**** Records supplied

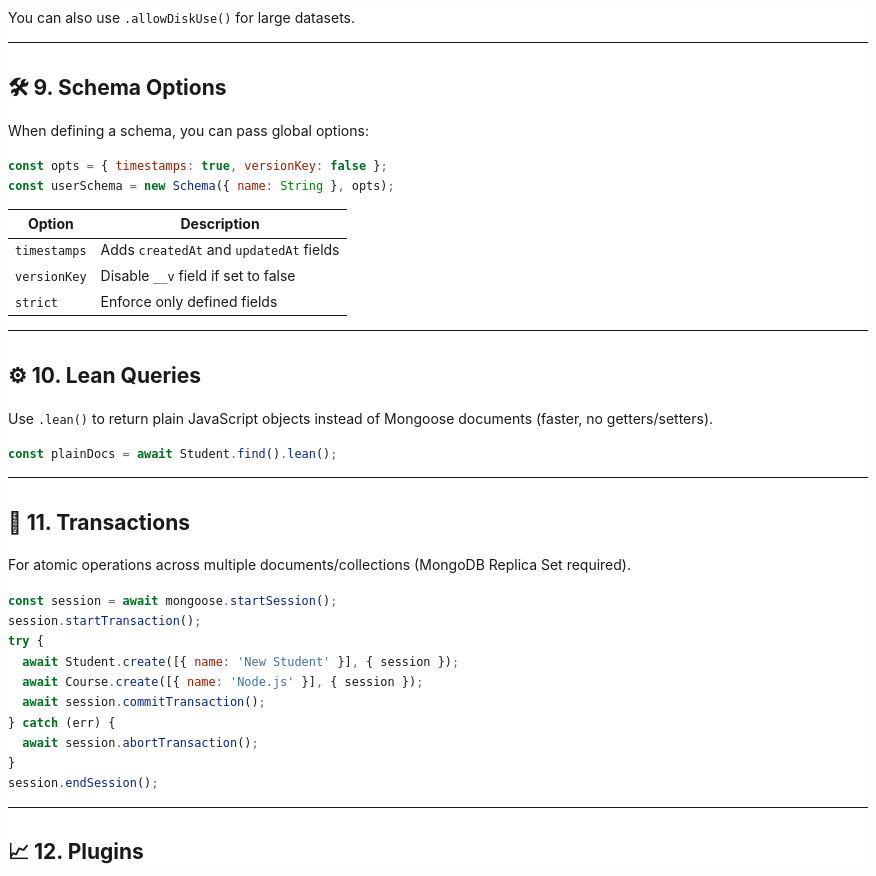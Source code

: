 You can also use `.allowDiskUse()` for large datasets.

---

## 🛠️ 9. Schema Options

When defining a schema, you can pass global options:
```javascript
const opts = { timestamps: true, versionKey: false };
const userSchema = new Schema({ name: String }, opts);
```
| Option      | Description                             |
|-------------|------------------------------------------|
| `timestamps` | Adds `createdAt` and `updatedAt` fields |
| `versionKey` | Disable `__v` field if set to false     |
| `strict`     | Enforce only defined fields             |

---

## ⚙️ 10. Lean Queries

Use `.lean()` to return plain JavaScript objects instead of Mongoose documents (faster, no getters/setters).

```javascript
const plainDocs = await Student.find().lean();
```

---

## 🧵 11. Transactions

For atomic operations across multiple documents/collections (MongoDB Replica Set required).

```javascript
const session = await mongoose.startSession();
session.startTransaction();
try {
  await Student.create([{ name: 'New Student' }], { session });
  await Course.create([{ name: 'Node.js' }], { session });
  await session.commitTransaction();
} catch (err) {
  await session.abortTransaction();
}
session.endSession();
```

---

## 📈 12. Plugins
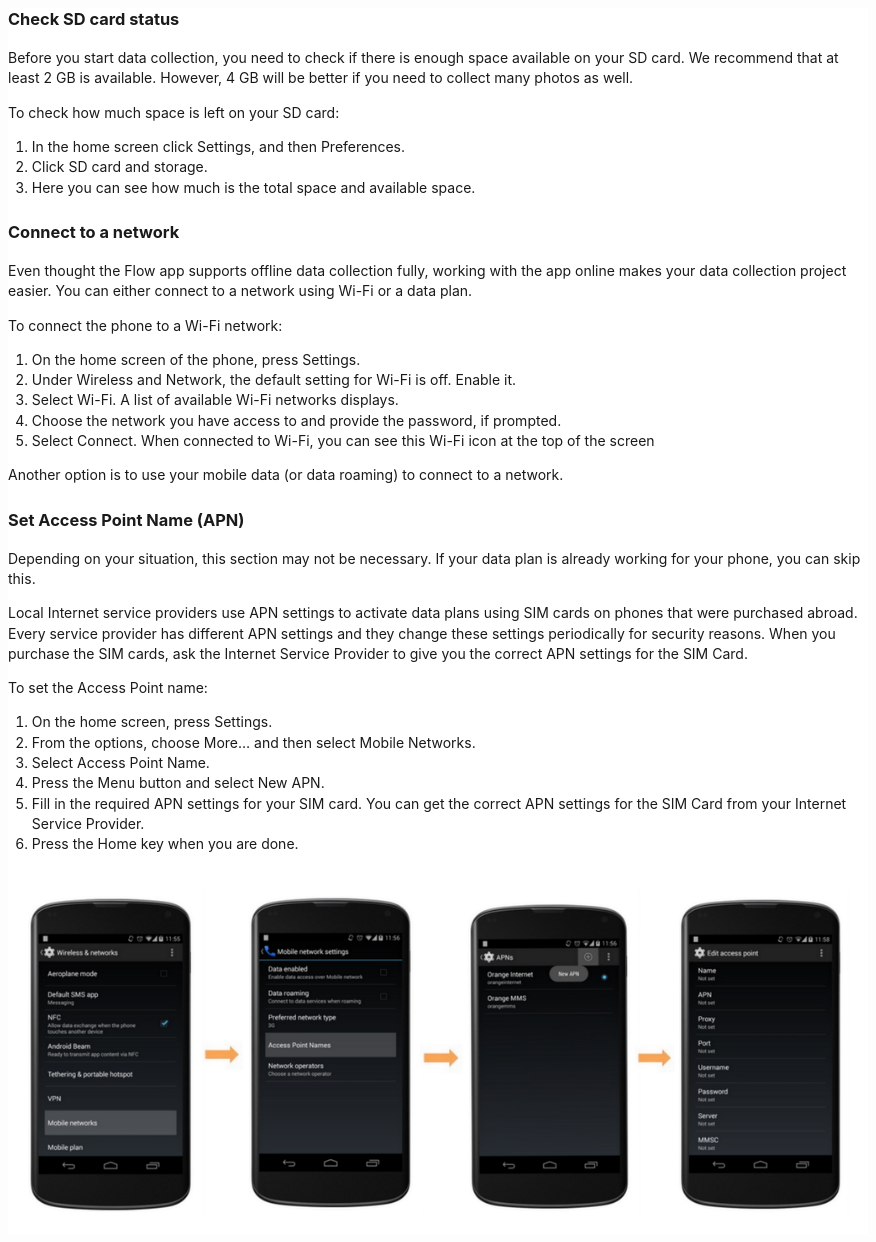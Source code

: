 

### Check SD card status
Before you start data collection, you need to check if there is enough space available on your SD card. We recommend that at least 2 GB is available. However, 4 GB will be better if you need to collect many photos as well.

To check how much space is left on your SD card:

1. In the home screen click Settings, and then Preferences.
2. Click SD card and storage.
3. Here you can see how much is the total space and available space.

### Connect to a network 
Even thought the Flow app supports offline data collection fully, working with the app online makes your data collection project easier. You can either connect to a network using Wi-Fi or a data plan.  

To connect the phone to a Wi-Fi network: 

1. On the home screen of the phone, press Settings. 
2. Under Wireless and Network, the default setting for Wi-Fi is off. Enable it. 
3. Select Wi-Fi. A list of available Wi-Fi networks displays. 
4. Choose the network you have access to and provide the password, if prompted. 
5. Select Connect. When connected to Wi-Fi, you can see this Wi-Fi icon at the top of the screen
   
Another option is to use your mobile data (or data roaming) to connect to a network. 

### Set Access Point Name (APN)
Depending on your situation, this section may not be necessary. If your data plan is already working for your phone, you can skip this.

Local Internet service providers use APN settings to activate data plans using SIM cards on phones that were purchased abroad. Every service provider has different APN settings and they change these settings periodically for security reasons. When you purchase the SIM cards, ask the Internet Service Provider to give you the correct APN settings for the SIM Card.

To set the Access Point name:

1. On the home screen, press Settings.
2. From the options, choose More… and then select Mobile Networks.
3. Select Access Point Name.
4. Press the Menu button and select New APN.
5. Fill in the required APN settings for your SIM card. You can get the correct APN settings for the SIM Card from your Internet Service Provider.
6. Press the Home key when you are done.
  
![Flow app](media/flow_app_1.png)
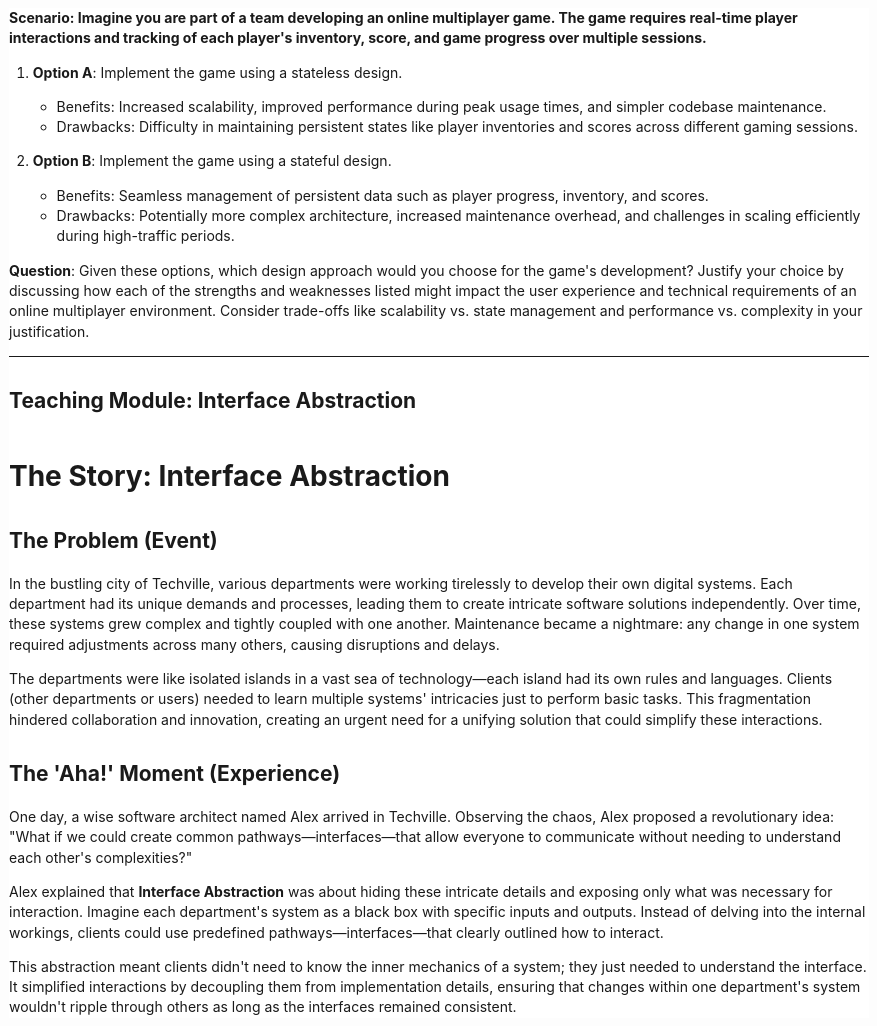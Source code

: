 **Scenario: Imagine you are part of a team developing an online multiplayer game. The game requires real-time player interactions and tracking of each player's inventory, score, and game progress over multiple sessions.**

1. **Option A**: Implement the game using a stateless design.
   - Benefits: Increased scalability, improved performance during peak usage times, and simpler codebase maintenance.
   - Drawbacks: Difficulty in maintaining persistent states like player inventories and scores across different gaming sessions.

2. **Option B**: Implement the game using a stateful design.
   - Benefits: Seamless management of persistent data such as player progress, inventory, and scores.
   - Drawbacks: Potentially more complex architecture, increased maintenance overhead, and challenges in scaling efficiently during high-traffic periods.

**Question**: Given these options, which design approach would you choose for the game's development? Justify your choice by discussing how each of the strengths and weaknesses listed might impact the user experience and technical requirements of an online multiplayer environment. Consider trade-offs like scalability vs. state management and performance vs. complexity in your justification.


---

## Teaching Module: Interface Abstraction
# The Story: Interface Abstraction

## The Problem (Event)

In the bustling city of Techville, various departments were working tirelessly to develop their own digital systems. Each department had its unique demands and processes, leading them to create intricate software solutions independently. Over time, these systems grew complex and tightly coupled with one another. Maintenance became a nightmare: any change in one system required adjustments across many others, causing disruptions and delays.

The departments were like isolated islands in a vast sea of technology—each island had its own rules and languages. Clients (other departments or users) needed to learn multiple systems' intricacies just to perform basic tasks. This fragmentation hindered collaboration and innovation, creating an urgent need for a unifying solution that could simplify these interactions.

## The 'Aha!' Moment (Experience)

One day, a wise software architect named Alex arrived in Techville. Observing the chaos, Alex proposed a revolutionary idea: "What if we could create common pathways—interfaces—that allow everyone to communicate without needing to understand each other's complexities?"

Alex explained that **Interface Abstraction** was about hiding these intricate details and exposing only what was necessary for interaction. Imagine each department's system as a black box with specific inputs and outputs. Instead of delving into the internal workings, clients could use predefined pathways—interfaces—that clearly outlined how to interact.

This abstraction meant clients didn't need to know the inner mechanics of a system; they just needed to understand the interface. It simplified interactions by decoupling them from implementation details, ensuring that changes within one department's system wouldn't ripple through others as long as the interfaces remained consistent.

********

→ Exercise brief
Whenever the string "space" shows up in a line of the entries, copy that line.

→ Exercise answer
Before you start data collection, you need to check if there is enough space available on your SD card. We recommend that at least 2 GB is available. However, 4 GB will be better if you need to collect many photos as well.
To check how much space is left on your SD card:
3. Here you can see how much is the total space and available space.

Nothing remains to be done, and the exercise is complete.